Department of Pharmaceutical Chemistry, University of California, San Francisco, San Francisco, CA, USA.
Department of Pharmaceutical Chemistry, University of California, San Francisco, San Francisco, CA, USA; Chan Zuckerbeg Biohub, University of California, San Francisco, San Francisco, CA, USA; Center for Cellular Construction, University of California, San Francisco, San Francisco, CA, USA.
Cell Syst. 2019 Apr 24;8(4):329-337.e4. doi: 10.1016/j.cels.2019.03.003. Epub 2019 Apr 3.
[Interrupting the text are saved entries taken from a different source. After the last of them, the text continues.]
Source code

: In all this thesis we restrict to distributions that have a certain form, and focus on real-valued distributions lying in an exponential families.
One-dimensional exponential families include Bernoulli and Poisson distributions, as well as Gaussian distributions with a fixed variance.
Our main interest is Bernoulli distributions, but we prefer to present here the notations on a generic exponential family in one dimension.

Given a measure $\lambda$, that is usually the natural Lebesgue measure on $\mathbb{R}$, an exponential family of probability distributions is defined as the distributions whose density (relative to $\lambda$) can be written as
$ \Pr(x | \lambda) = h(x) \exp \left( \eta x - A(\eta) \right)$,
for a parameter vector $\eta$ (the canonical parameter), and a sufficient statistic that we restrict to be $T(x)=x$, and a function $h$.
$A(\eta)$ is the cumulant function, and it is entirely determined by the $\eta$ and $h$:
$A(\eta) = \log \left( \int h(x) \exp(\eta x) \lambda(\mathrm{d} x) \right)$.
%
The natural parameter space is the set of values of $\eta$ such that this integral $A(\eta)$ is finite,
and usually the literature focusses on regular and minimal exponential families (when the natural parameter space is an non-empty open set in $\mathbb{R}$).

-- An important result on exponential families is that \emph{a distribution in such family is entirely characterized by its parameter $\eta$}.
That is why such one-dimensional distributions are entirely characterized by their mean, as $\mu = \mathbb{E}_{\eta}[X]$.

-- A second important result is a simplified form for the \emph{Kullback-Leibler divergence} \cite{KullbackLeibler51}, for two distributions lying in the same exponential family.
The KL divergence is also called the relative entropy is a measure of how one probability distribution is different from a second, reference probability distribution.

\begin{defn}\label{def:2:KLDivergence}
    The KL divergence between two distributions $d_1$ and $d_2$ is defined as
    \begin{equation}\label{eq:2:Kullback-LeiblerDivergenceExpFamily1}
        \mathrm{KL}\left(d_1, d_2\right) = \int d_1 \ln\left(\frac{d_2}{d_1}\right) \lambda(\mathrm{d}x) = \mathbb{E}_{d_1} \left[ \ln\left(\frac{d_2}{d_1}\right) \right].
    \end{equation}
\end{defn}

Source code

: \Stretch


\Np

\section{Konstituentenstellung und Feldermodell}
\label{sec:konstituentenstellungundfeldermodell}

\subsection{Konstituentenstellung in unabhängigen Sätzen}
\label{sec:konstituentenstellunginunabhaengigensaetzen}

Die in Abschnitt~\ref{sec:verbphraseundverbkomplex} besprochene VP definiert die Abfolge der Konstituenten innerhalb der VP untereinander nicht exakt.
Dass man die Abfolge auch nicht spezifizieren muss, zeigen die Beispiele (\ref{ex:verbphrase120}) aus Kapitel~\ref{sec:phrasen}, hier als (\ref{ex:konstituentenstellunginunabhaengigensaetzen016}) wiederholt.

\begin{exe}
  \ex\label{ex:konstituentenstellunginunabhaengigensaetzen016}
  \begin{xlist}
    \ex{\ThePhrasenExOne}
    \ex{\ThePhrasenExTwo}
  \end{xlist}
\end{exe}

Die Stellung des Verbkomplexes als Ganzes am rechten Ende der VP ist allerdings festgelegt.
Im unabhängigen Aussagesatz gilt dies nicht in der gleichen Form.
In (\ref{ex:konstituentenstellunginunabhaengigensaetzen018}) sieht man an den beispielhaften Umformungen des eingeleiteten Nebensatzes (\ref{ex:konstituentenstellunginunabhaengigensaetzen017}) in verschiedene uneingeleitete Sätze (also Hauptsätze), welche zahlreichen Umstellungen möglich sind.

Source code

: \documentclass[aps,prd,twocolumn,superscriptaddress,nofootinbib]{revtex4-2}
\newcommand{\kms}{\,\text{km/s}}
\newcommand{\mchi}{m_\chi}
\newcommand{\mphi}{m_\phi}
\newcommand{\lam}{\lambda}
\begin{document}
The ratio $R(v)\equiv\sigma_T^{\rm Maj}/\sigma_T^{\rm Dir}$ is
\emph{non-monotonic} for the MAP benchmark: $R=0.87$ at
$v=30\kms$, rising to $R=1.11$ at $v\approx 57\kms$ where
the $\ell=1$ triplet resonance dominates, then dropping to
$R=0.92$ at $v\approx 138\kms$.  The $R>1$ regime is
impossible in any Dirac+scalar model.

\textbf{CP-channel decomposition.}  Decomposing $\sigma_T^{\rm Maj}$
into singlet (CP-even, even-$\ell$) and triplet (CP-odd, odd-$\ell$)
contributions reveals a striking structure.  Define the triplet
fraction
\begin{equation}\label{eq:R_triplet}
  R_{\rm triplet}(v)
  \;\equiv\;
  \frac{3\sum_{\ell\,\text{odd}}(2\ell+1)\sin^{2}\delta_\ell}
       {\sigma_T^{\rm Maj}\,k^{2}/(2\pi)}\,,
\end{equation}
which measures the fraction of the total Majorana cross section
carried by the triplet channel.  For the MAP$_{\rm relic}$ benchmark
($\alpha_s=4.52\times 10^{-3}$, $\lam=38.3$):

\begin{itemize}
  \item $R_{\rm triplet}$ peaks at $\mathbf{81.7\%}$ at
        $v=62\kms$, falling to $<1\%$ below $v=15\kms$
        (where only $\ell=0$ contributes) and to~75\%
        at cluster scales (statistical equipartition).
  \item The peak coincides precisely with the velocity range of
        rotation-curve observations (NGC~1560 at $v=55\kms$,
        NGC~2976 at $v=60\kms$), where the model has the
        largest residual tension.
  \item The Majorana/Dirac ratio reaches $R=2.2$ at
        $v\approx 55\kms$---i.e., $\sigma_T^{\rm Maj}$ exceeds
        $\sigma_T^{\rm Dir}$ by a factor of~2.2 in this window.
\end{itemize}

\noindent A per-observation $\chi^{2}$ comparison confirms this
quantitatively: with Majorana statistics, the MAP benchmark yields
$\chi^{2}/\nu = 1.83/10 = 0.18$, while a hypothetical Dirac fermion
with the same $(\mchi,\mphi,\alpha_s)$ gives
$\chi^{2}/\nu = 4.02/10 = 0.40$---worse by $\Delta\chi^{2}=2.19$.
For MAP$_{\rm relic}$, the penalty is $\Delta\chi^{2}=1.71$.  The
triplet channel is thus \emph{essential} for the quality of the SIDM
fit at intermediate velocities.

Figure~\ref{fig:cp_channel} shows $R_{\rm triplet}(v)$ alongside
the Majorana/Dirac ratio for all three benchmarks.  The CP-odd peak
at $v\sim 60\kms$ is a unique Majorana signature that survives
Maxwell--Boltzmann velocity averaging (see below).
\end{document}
Single-cell RNA sequencing (scRNA-seq) data are commonly affected by technical artifacts known as "doublets," which limit cell throughput and lead to spurious biological conclusions. Here, we present a computational doublet detection tool-DoubletFinder-that identifies doublets using only gene expression data. DoubletFinder predicts doublets according to each real cell's proximity in gene expression space to artificial doublets created by averaging the transcriptional profile of randomly chosen cell pairs. We first use scRNA-seq datasets where the identity of doublets is known to show that DoubletFinder identifies doublets formed from transcriptionally distinct cells. When these doublets are removed, the identification of differentially expressed genes is enhanced. Second, we provide a method for estimating DoubletFinder input parameters, allowing its application across scRNA-seq datasets with diverse distributions of cell types. Lastly, we present "best practices" for DoubletFinder applications and illustrate that DoubletFinder is insensitive to an experimentally validated kidney cell type with "hybrid" expression features.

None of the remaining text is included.